Scripting is an important part of the toolbox of any Elasticsearch user, and enables evaluating custom expressions that may be used to synthesize fields or provide customized scoring. In this post we take a brief look at the upcoming changes to the scripting module and the different scripting languages available to use today.

In a recent blog post about scripting, Elasticsearch outlined some coming changes to its scripting support. The two important takeaways from that post is that the sandboxing story of scripts will be improved and that the default scripting language will be changed from MVEL to Groovy.

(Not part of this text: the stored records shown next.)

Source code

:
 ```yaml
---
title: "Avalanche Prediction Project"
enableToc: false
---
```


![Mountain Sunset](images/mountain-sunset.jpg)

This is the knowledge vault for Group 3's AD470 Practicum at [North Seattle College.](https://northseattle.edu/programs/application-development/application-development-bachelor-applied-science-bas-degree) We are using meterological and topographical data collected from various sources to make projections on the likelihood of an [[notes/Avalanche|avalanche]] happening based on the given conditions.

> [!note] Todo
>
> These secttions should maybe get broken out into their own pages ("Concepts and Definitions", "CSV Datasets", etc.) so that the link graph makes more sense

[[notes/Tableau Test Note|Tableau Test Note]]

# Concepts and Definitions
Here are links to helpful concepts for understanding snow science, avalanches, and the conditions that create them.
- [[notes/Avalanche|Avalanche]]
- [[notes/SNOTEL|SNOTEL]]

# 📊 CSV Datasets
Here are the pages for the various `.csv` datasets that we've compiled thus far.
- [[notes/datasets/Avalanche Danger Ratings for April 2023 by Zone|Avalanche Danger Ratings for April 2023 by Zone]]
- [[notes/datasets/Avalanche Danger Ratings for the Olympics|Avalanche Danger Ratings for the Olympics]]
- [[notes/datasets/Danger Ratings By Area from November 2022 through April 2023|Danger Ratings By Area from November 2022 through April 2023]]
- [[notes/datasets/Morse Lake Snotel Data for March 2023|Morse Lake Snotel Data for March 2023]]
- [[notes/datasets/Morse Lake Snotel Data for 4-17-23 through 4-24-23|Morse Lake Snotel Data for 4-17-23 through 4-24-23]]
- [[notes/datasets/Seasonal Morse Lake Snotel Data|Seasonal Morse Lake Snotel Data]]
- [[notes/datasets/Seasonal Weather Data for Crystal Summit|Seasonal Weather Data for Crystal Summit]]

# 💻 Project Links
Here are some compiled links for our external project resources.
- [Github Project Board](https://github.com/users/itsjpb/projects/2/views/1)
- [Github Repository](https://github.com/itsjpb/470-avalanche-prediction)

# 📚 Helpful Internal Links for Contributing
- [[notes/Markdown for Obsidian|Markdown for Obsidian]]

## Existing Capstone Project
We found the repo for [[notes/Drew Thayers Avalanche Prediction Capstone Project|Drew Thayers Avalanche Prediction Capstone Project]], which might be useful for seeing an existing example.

Let’s take a look at the current official scripting languages.

The Well Known MVEL

MVEL (MVFLEX Expression Language) is a simple, but powerful expression language with an intuitive syntax that most users of Elasticsearch are able to catch on to quickly. It was the default language used by scripts for Elasticsearch up and including the 1.3.x branch, but it was removed in favor of Groovy from 1.4. In 1.4 and later, the elasticsearch-lang-mvel plugin will need to be installed in order to use MVEL as a scripting language.

When using MVEL, it’s worth keeping in mind that it has no sandboxing support at all (which was part of the reason it was replaced as a default), which means any user able to execute scripts on your cluster must be trusted not to have malicious intent.

It’s still the scripting language that the most people using Elasticsearch are familiar with, but that may very well change soon. In either case, changing from MVEL to Groovy and back is a minor setting tweak (and in some cases, a small syntax change).

Getting Groovy

Groovy is a well-known dynamic language for the JVM (the Java Virtual Machine, which Elasticsearch runs on). Unlike MVEL, it’s actually a general purpose language that became known with the release of Grails, which served the same purpose for Rails did for Ruby. Since its release, Groovy has been under constant development, and since version 2.0.0 has started supporting static compilation as well.

The reasons for changing the default to Groovy were performance, development/features as well as easier sandboxing route. With the possibility of static compilation, a large community that continuously improves the language as well as the sandboxing features it comes with, it is certainly not a bad choice for a default.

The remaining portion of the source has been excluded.